- [WHAT TO DO]: Below are records; reply with nothing but the number of lines in them that contain "categories".

::::

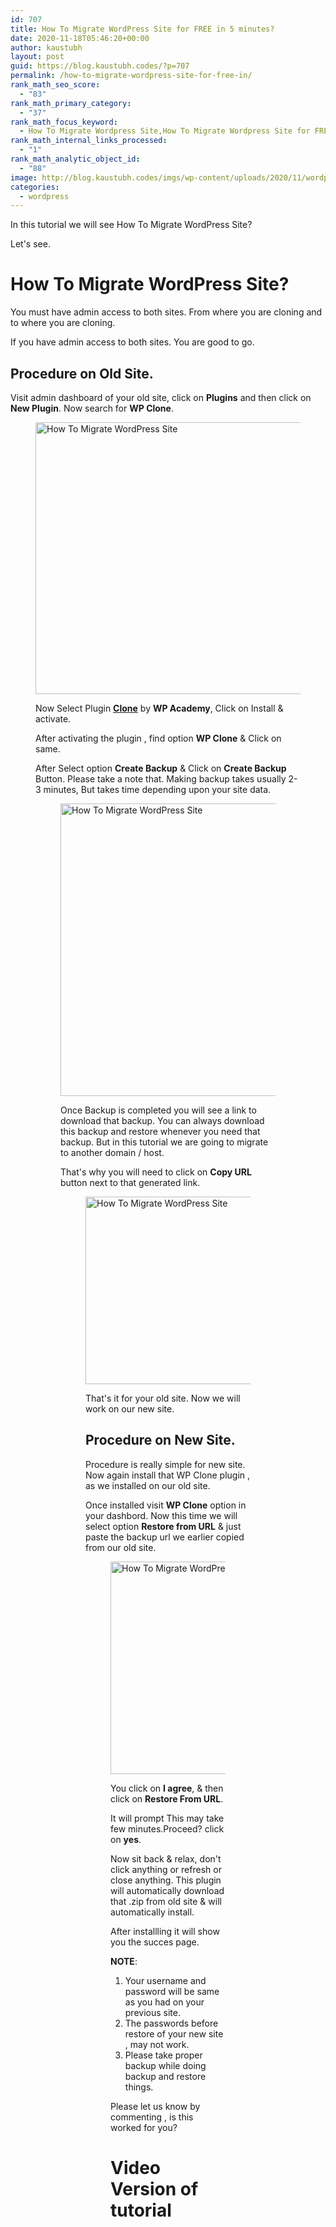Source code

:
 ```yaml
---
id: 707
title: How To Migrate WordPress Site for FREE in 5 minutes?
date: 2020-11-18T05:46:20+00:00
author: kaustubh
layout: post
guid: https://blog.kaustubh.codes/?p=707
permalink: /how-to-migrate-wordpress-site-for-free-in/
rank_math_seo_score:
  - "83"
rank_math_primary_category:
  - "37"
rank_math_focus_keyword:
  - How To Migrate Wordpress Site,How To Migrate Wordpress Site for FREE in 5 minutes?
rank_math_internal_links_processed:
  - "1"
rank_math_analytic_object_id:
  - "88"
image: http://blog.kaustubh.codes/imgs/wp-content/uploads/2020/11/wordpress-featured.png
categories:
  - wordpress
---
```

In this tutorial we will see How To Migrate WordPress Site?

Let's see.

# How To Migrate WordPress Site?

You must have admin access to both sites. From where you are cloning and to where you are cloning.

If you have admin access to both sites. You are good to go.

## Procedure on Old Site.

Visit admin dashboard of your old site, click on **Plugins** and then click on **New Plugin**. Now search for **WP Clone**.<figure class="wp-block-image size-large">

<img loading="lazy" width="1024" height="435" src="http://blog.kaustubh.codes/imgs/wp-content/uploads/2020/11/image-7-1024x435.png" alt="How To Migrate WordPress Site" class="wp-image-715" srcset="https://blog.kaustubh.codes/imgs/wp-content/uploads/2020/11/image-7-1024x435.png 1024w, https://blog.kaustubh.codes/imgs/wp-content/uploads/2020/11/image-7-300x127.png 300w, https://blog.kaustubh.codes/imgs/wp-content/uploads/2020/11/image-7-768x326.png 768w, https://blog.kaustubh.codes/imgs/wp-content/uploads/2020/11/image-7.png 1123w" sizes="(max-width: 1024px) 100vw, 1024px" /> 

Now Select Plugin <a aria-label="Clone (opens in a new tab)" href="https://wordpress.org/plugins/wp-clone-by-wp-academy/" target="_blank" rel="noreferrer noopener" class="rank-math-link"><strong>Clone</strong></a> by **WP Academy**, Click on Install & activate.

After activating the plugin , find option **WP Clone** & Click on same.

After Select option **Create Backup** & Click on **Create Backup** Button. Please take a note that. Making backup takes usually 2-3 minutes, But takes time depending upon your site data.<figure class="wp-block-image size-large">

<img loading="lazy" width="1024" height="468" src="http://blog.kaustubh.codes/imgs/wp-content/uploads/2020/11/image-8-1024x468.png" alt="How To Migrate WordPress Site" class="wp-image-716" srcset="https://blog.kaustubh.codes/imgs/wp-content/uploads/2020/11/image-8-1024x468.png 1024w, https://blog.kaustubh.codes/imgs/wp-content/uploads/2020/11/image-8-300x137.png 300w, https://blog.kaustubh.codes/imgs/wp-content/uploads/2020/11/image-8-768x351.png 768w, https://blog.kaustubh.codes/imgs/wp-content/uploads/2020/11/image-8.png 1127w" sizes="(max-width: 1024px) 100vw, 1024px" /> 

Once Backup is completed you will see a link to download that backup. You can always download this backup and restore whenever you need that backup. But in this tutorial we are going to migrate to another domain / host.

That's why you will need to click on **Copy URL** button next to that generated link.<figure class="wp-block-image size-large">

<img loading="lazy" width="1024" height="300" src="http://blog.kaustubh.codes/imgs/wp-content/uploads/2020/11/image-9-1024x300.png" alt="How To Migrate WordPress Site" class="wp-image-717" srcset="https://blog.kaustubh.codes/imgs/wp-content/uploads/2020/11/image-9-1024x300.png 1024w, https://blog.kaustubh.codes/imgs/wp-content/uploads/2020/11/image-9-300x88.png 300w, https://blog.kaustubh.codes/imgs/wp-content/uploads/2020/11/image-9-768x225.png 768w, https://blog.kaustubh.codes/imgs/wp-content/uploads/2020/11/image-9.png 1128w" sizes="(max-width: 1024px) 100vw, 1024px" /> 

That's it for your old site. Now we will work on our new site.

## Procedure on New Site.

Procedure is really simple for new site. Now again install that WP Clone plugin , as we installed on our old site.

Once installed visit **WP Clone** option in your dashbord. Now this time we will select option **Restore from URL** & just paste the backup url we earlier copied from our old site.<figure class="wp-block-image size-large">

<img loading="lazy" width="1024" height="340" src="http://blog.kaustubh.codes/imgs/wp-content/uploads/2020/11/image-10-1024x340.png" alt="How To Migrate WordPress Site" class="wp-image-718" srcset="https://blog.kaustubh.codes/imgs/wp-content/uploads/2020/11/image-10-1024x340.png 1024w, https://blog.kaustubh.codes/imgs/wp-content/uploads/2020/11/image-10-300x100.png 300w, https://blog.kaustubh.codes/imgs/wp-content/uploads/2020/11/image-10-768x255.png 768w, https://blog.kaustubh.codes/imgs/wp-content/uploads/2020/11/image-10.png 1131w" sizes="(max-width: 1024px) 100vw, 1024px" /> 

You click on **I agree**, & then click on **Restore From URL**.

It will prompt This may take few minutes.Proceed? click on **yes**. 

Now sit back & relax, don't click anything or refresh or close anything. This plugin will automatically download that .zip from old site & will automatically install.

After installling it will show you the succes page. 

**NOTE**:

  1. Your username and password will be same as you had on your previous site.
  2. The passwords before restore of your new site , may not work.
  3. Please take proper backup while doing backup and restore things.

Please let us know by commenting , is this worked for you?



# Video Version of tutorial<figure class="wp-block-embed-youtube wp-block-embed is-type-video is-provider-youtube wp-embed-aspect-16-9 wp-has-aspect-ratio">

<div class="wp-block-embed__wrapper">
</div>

::::

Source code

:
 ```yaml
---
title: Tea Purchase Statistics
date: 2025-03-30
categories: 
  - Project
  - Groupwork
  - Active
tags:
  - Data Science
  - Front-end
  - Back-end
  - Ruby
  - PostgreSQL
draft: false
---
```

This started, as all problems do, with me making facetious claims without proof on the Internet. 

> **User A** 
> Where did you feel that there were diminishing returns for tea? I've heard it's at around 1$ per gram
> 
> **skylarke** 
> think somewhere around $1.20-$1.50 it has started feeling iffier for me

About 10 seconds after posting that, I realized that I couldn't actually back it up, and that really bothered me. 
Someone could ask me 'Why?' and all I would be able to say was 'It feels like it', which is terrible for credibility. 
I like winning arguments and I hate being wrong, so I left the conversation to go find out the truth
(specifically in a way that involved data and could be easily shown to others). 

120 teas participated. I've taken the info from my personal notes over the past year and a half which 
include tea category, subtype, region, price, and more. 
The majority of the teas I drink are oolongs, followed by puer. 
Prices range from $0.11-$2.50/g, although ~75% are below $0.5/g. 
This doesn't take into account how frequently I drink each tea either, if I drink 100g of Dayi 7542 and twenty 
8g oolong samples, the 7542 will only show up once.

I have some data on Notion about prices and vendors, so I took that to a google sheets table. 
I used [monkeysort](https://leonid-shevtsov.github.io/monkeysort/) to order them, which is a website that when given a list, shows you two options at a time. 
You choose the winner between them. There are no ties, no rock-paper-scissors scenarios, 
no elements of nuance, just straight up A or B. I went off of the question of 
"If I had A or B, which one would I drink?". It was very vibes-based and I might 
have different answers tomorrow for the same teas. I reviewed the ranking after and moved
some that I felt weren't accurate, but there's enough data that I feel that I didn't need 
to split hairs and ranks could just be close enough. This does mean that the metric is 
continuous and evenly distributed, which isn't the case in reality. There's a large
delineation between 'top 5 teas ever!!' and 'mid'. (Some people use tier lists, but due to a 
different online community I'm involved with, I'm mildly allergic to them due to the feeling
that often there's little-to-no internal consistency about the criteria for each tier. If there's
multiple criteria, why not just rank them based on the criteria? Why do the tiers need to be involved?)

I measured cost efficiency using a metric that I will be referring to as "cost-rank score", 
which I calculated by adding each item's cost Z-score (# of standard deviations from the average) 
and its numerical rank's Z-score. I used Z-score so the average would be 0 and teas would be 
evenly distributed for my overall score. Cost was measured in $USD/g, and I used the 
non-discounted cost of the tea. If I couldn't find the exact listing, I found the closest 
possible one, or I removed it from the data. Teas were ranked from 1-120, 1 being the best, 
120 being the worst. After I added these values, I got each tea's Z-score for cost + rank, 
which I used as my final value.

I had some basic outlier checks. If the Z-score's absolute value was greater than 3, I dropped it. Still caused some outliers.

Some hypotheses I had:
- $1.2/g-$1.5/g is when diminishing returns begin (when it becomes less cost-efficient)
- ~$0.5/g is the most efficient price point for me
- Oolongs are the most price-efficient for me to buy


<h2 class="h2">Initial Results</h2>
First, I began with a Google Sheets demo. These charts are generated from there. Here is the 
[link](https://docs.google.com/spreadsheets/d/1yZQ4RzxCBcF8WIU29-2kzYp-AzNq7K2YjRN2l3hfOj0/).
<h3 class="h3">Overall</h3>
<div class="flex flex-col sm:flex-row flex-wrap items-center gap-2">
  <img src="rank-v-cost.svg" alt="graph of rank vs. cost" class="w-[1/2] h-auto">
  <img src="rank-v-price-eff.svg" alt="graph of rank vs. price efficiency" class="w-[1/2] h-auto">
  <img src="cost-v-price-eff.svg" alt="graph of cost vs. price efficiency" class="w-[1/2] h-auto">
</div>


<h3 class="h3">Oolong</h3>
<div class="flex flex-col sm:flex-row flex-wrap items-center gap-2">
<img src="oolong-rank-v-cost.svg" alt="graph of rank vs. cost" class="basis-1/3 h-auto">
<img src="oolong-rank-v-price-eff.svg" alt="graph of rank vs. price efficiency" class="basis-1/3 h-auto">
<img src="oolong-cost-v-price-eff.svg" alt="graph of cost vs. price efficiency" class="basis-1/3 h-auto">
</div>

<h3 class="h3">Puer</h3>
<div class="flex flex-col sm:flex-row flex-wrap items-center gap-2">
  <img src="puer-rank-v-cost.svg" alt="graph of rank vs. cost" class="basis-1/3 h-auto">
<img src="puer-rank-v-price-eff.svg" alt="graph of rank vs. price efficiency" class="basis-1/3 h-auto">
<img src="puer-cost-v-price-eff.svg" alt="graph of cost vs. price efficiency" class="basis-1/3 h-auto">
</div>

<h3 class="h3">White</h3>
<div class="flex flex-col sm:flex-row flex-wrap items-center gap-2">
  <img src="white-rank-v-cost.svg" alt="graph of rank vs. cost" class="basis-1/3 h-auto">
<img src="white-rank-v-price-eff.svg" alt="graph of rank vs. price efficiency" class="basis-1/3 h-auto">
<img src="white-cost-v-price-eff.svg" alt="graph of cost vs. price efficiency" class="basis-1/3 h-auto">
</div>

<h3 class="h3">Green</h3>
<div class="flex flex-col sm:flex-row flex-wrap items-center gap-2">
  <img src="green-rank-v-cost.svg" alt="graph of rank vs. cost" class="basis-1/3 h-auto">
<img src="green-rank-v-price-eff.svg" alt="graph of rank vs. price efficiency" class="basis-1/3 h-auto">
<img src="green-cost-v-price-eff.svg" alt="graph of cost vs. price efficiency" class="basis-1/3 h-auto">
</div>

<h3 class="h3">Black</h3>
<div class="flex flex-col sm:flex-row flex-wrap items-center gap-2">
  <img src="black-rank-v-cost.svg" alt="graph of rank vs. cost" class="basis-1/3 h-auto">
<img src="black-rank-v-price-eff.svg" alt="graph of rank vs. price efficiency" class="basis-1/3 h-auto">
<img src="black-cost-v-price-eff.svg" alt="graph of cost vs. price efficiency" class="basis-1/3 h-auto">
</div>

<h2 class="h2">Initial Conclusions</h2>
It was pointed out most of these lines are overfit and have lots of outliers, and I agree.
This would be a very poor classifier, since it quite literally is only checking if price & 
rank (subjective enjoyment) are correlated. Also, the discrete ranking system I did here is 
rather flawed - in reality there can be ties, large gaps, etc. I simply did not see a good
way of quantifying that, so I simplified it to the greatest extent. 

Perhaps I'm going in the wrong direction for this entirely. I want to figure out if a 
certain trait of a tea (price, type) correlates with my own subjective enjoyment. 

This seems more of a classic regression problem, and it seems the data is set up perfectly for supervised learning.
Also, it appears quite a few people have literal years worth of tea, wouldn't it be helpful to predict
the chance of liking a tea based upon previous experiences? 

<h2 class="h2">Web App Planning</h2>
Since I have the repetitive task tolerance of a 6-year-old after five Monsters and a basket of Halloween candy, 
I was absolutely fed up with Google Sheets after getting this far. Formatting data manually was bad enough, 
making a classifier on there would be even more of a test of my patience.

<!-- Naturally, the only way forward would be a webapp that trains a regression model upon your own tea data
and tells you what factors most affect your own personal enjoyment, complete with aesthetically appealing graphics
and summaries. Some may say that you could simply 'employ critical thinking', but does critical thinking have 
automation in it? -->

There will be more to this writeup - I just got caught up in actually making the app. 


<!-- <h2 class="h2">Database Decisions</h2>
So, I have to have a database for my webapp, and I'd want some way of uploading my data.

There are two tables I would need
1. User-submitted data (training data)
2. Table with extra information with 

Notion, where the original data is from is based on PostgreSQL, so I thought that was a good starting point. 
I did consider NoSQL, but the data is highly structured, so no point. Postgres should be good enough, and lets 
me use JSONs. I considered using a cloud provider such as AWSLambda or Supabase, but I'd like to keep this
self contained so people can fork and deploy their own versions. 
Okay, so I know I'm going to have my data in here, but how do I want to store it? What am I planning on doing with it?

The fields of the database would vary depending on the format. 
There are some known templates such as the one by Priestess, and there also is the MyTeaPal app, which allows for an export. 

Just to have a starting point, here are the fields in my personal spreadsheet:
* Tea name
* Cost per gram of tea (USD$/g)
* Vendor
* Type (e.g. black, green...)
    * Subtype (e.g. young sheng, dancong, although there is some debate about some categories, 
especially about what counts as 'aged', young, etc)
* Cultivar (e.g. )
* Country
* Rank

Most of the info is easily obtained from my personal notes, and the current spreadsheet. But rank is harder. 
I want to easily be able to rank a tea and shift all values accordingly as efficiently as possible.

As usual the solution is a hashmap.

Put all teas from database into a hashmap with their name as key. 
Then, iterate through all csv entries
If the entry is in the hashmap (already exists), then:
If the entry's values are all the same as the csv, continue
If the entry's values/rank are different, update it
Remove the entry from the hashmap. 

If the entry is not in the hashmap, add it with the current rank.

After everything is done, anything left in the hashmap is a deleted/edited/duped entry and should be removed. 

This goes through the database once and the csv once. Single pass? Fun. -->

::::

- [PROBLEM SOLUTION]: 3